Configures GitHub Actions to securely authenticate to GCP without a secret key.

  • Create ID Pool:
    • Name / Pool ID: github-actions-pool
  • Add OIDC Provider:
    • Provider ID: github-actions-provider
    • Issuer (URL): https://token.actions.githubusercontent.com
    • Attribute Condition: assertion.repository_owner == 'jaytsol'
  • Connect Service Account with External ID (Most Important):
    • Go to the "Permissions" tab of the github-actions-deployer service account.
    • Click "+ Grant Access".
    • New Principal: principalSet://iam.googleapis.com/projects/781704308120/locations/global/workloadIdentityPools/github-actions-pool/attribute.repository_owner/jaytsol
    • Grant Roles: Add and save both of the following roles:
      • Workload Identity User
      • Service Account Token Creator

3. Application Deployment (Cloud Run)

Frontend and backend are deployed as separate Cloud Run services.

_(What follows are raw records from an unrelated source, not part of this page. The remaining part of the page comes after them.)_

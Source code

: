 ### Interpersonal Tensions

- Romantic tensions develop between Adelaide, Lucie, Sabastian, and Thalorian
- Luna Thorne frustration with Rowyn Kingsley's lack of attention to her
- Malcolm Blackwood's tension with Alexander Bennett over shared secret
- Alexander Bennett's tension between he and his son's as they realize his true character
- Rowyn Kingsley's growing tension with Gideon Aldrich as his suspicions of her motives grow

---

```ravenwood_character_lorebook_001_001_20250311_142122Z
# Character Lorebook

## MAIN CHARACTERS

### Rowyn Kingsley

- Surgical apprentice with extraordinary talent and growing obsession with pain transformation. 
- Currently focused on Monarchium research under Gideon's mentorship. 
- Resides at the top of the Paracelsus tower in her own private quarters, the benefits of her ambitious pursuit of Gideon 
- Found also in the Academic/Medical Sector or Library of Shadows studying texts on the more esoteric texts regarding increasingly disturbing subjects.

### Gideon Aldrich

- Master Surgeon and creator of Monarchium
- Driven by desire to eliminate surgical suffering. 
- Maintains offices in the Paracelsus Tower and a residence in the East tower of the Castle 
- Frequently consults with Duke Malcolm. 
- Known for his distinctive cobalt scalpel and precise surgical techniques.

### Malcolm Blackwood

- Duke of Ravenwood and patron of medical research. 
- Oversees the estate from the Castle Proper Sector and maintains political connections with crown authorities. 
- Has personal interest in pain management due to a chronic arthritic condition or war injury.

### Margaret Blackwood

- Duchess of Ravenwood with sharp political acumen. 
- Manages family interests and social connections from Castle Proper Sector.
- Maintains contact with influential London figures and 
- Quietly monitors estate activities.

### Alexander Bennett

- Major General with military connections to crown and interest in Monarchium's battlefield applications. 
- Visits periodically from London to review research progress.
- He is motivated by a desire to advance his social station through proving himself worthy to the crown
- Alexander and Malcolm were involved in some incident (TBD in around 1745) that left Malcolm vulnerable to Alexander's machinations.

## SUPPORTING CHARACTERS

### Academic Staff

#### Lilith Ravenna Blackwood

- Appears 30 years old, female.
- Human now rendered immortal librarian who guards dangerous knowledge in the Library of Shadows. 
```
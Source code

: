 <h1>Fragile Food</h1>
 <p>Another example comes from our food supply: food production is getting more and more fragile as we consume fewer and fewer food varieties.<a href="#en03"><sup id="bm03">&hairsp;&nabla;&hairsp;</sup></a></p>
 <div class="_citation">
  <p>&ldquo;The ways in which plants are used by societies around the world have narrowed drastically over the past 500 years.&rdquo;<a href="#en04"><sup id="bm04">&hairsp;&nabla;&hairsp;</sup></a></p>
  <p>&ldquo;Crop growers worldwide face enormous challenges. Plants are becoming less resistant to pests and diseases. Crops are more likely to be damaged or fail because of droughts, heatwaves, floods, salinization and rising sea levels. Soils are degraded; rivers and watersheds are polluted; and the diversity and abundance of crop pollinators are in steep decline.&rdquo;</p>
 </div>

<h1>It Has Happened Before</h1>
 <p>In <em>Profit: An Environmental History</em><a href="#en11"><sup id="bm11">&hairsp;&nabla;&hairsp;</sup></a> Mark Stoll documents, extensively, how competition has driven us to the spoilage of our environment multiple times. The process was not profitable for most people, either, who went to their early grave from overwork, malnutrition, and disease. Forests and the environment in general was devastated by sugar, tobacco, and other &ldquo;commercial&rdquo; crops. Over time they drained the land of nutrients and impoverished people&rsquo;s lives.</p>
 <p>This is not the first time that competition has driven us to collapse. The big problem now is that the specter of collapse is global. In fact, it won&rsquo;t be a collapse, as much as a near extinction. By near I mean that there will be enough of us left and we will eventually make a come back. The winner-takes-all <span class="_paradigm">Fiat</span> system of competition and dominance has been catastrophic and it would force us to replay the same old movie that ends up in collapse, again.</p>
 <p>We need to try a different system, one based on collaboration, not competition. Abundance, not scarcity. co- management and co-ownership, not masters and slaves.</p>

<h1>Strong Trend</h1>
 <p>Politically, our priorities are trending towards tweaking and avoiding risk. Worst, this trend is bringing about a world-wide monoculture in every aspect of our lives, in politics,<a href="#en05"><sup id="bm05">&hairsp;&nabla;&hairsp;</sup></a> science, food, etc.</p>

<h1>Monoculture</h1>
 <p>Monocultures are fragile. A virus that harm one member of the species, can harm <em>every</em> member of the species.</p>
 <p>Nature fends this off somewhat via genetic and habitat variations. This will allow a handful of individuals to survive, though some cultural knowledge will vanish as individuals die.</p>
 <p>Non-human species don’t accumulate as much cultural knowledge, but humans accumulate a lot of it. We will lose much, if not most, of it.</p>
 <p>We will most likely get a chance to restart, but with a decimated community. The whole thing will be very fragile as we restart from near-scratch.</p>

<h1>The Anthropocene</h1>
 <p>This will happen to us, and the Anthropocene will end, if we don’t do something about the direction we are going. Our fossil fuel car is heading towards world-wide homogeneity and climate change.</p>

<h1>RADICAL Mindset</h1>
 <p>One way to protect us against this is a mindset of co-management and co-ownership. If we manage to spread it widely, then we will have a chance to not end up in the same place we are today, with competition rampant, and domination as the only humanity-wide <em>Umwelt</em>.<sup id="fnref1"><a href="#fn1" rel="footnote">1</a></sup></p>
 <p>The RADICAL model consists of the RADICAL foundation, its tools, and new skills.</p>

a. Backend (surfai-backend)

  • Deployment Region: asia-northeast1 (Taiwan)
  • Domain: api.surfai.org
  • Required Environment Variables:
    • NODE_ENV: production
    • API_BASE_URL: https://api.surfai.org
    • FRONTEND_URL: https://surfai.org
    • ROOT_DOMAIN: surfai.org
    • DB_HOST, DB_PORT, DB_USERNAME, DB_PASSWORD, DB_DATABASE: Production PostgreSQL (Supabase) information
    • JWT_SECRET, JWT_REFRESH_SECRET, JWT_REFRESH_EXPIRATION_TIME
    • GOOGLE_CLIENT_ID, GOOGLE_CLIENT_SECRET
    • ADMIN_EMAILS
    • ...other R2, ComfyUI related keys

b. Frontend (surfai-frontend)

  • Deployment Region: asia-northeast1 (Taiwan)
  • Domain: surfai.org
  • Note: Frontend environment variables must be injected at build time, not runtime. (Passed via substitutions flag in GitHub Actions workflow)

4. CI/CD (GitHub Actions)

a. GitHub Repository Secrets

Set the following Secrets in "Settings" > "Secrets and variables" > "Actions" for each repository.

  • Common Secrets (for both Frontend/Backend):
    • GCP_PROJECT_ID: surfai-463212
    • GCP_WORKLOAD_IDENTITY_PROVIDER: projects/781704308120/... (Full name of the Workload Identity provider)
  • Frontend-specific Secrets:
    • NEXT_PUBLIC_API_URL: https://api.surfai.org
    • NEXT_PUBLIC_WEBSOCKET_URL: wss://api.surfai.org/events

b. Workflow Files

  • Place deploy-backend.yml and deploy-frontend.yml in the .github/workflows/ folder of each repository.
  • These files automatically execute whenever code is pushed to the main branch, building Docker images and deploying them to Cloud Run by referencing cloudbuild.yaml.